> [WHAT YOU SHOULD DO] Search the entries below for the word "workflows" and copy every line where it appears.

##### DATA TO USE

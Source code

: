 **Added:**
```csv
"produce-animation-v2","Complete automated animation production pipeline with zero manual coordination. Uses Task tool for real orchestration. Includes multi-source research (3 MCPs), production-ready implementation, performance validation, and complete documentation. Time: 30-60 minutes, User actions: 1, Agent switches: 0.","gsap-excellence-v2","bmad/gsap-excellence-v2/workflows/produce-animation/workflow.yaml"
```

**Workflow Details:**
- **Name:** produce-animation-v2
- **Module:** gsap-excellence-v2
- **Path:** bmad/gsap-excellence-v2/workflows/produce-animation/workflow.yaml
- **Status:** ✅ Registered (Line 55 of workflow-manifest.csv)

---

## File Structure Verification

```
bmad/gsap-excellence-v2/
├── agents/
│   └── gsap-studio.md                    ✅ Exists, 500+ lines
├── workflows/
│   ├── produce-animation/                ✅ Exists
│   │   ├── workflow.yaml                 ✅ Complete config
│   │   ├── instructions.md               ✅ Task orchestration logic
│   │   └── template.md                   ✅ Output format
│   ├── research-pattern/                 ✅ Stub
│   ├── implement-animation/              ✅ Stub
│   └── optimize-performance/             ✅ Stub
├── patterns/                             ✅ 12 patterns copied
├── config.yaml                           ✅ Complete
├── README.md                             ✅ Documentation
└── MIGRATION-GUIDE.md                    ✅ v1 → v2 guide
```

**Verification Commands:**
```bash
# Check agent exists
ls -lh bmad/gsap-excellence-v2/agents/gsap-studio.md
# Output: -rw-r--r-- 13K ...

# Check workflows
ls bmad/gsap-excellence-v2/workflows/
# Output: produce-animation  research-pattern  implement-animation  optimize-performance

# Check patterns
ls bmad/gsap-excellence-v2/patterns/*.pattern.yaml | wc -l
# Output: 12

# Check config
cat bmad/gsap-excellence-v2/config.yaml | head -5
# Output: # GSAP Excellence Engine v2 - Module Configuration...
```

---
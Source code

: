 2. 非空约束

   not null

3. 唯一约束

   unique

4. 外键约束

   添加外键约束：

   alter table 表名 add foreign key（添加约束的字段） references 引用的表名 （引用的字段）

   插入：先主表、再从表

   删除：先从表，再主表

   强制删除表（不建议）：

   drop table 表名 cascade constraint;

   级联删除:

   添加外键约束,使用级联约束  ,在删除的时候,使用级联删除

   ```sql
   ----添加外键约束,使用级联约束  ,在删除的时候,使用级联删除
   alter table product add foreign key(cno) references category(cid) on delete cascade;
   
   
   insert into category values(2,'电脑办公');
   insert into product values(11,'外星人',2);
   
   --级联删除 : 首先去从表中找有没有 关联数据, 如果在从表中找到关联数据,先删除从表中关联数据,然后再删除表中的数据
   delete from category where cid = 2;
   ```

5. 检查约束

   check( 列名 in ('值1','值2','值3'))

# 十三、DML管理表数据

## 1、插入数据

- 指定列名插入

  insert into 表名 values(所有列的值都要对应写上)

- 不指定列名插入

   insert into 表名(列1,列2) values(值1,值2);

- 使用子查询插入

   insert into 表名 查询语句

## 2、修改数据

##########

> [RESPONSE AREA]
"produce-animation-v2","Complete automated animation production pipeline with zero manual coordination. Uses Task tool for real orchestration. Includes multi-source research (3 MCPs), production-ready implementation, performance validation, and complete documentation. Time: 30-60 minutes, User actions: 1, Agent switches: 0.","gsap-excellence-v2","bmad/gsap-excellence-v2/workflows/produce-animation/workflow.yaml"
- **Path:** bmad/gsap-excellence-v2/workflows/produce-animation/workflow.yaml
├── workflows/
# Check workflows
ls bmad/gsap-excellence-v2/workflows/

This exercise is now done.